Surely the Queenslanders would tire. How could they continue to find the reserves to maintain the intensity? But, this is Origin, this is the cathedral, and the calling is the highest. They found and continued to find, with the forwards pounding up field to be met with holding defence; Thurston and Cherry-Evans probing, running at the line, throwing cut-out passes to second-man plays, being as creative as Scott and Myles were being brutish.

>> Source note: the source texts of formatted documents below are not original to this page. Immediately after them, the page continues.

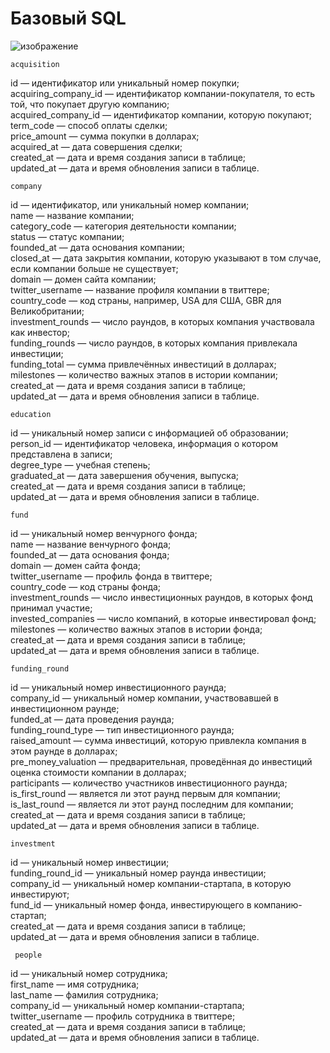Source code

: # Базовый SQL
![изображение](https://user-images.githubusercontent.com/108296223/178090960-1dfa9920-0981-4d45-b193-b4b7e562868d.png)

    acquisition

id — идентификатор или уникальный номер покупки;<br>
acquiring_company_id — идентификатор компании-покупателя, то есть той, что покупает другую компанию;<br>
acquired_company_id — идентификатор компании, которую покупают;<br>
term_code — способ оплаты сделки;<br>
price_amount — сумма покупки в долларах;<br>
acquired_at — дата совершения сделки;<br>
created_at — дата и время создания записи в таблице;<br>
updated_at — дата и время обновления записи в таблице.<br>

    company

id — идентификатор, или уникальный номер компании;<br>
name — название компании;<br>
category_code — категория деятельности компании;<br>
status — статус компании;<br>
founded_at — дата основания компании;<br>
closed_at — дата закрытия компании, которую указывают в том случае, если компании больше не существует;<br>
domain — домен сайта компании;<br>
twitter_username — название профиля компании в твиттере;<br>
country_code — код страны, например, USA для США, GBR для Великобритании;<br>
investment_rounds — число раундов, в которых компания участвовала как инвестор;<br>
funding_rounds — число раундов, в которых компания привлекала инвестиции;<br>
funding_total — сумма привлечённых инвестиций в долларах;<br>
milestones — количество важных этапов в истории компании;<br>
created_at — дата и время создания записи в таблице;<br>
updated_at — дата и время обновления записи в таблице.<br>

    education

id — уникальный номер записи с информацией об образовании;<br>
person_id — идентификатор человека, информация о котором представлена в записи;<br>
degree_type — учебная степень;<br>
graduated_at — дата завершения обучения, выпуска;<br>
created_at — дата и время создания записи в таблице;<br>
updated_at — дата и время обновления записи в таблице.<br>

    fund

id — уникальный номер венчурного фонда;<br>
name — название венчурного фонда;<br>
founded_at — дата основания фонда;<br>
domain — домен сайта фонда;<br>
twitter_username — профиль фонда в твиттере;<br>
country_code — код страны фонда;<br>
investment_rounds — число инвестиционных раундов, в которых фонд принимал участие;<br>
invested_companies — число компаний, в которые инвестировал фонд;<br>
milestones — количество важных этапов в истории фонда;<br>
created_at — дата и время создания записи в таблице;<br>
updated_at — дата и время обновления записи в таблице.<br>

    funding_round
   
id — уникальный номер инвестиционного раунда;<br>
company_id —  уникальный номер компании, участвовавшей в инвестиционном раунде;<br>
funded_at — дата проведения раунда;<br>
funding_round_type — тип инвестиционного раунда;<br>
raised_amount — сумма инвестиций, которую привлекла компания в этом раунде в долларах;<br>
pre_money_valuation — предварительная, проведённая до инвестиций оценка стоимости компании в долларах;<br>
participants — количество участников инвестиционного раунда;<br>
is_first_round — является ли этот раунд первым для компании;<br>
is_last_round — является ли этот раунд последним для компании;<br>
created_at — дата и время создания записи в таблице;<br>
updated_at — дата и время обновления записи в таблице.<br>

    investment

id — уникальный номер инвестиции;<br>
funding_round_id — уникальный номер раунда инвестиции;<br>
company_id — уникальный номер компании-стартапа, в которую инвестируют;<br>
fund_id — уникальный номер фонда, инвестирующего в компанию-стартап;<br>
created_at — дата и время создания записи в таблице;<br>
updated_at — дата и время обновления записи в таблице.<br>

     people

id — уникальный номер сотрудника;<br>
first_name — имя сотрудника;<br>
last_name — фамилия сотрудника;<br>
company_id — уникальный номер компании-стартапа;<br>
twitter_username — профиль сотрудника в твиттере;<br>
created_at — дата и время создания записи в таблице;<br>
updated_at — дата и время обновления записи в таблице.
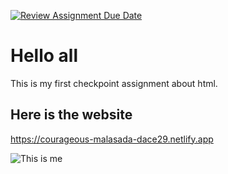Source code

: [![Review Assignment Due Date](https://classroom.github.com/assets/deadline-readme-button-24ddc0f5d75046c5622901739e7c5dd533143b0c8e959d652212380cedb1ea36.svg)](https://classroom.github.com/a/_rEaNyCz)
# Hello all
This is my first checkpoint assignment about html.

## Here is the website
https://courageous-malasada-dace29.netlify.app


![This is me](https://media.licdn.com/dms/image/C5603AQF9NPEW_Uzi7Q/profile-displayphoto-shrink_800_800/0/1516472803886?e=1723680000&v=beta&t=qW5bRe-geNzEUVGfx1gqSksiCqe7BdLgid8ABaS2ZtY)
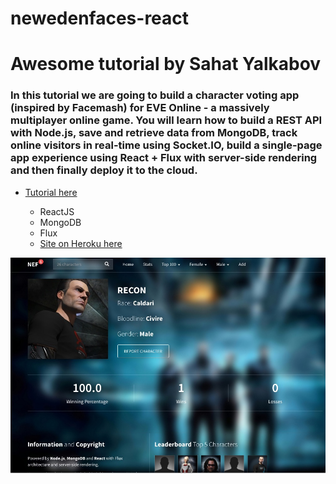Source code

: # newedenfaces-react

# Awesome tutorial by Sahat Yalkabov
### In this tutorial we are going to build a character voting app (inspired by Facemash) for EVE Online - a massively multiplayer online game. You will learn how to build a REST API with Node.js, save and retrieve data from MongoDB, track online visitors in real-time using Socket.IO, build a single-page app experience using React + Flux with server-side rendering and then finally deploy it to the cloud.
* [Tutorial here](http://sahatyalkabov.com/create-a-character-voting-app-using-react-nodejs-mongodb-and-socketio/)
  - ReactJS
  - MongoDB
  - Flux
  
  
  * [Site on Heroku here](https://faces-react.herokuapp.com/)
  
  
  
![Screenshot](https://github.com/devopcoders/newedenfaces-react/blob/master/screenshot16.jpg "Screenshot")
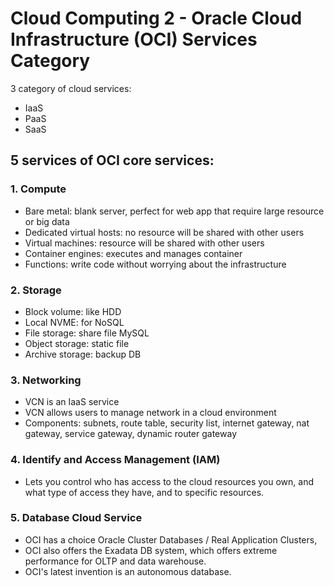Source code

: # **Cloud Computing 2 - Oracle Cloud Infrastructure (OCI) Services Category**

3 category of cloud services:
- IaaS
- PaaS
- SaaS

## **5 services of OCI core services:**
### 1. Compute
- Bare metal: blank server, perfect for web app that require large resource or big data
- Dedicated virtual hosts: no resource will be shared with other users
- Virtual machines: resource will be shared with other users
- Container engines: executes and manages container
- Functions: write code without worrying about the infrastructure
### 2. Storage
- Block volume: like HDD
- Local NVME: for NoSQL
- File storage: share file MySQL
- Object storage: static file
- Archive storage: backup DB
### 3. Networking
- VCN is an IaaS service
- VCN allows users to manage network in a cloud environment
- Components: subnets, route table, security list, internet gateway, nat gateway, service gateway, dynamic router gateway
### 4. Identify and Access Management (IAM)
- Lets you control who has access to the cloud resources you own, and what type of access they have, and to specific resources.
### 5. Database Cloud Service
- OCI has a choice Oracle Cluster Databases / Real Application Clusters, 
- OCI also offers the Exadata DB system, which offers extreme performance for OLTP and data warehouse.
- OCI's latest invention is an autonomous database.
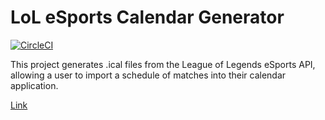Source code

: # LoL eSports Calendar Generator

[![CircleCI](https://circleci.com/gh/asherdavidson/lol_esports_calendar_generator.svg?style=svg&circle-token=2f5d221a4e0e8567d92f1484906b816ea2b8a491)](https://circleci.com/gh/asherdavidson/lol_esports_calendar_generator)

This project generates .ical files from the League of Legends eSports API, allowing a user to import a schedule of matches into their calendar application.

[Link](https://lol.asherdavidson.net/)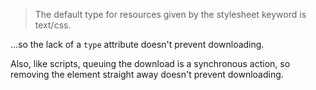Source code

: > The default type for resources given by the stylesheet keyword is text/css.

…so the lack of a `type` attribute doesn't prevent downloading. 

Also, like scripts, queuing the download is a synchronous action, so removing the element straight away doesn't prevent downloading.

They just kept at it, controlling the ball. Te’o, relatively fresh (for a few moments at least) had made a difference, and was making a difference, the Blues were about to crack.
But the boys from south of the Tweed were phenomenal. Morris held Boyd up, by some miracle of biomechanics, broad shoulders and fat tummies. The forwards absorbed the thrusts, the backs defended with intelligence and initiative.
Still Queensland came. Surely it was a matter of time. It got down to the last minute – Queensland had a set at them. But they had to pause for time-off. (Was it a penalty?) For minutes Loz Daley and crew had been pacing the coaches’ box drawn into the contest with a deeply satisfying un-professionalism. This was raw emotion. And tension will change us all.
The Maroons went left and some of the greatest attackers of all time – Thurston, Slater, Inglis – could not find the way through. The Blues defence drifted beautifully with the play and I reckon 11 of the 13 were stacks-on-the defeated Queenslander who happened to finish with the ball. (Slater?)
They were all shaking hands as Melbourne Channel 9 ended the coverage to go to The Footy Show. I assume Jarryd Hayne was man-of-the-match. There was one moment in the second half when, with his boys about to hit the canvas, Hayne took off like the prairie’s fastest buffalo and bought them a few minutes of reprieve. It was that sort of match.
Slow to get going, this Origin match became (another) classic. Transcendent. Befitting a mass scheduled for 8.20 on a Wednesday night.
Afterwards, Cam Smith should have stood at the gate to greet every single patron as they left.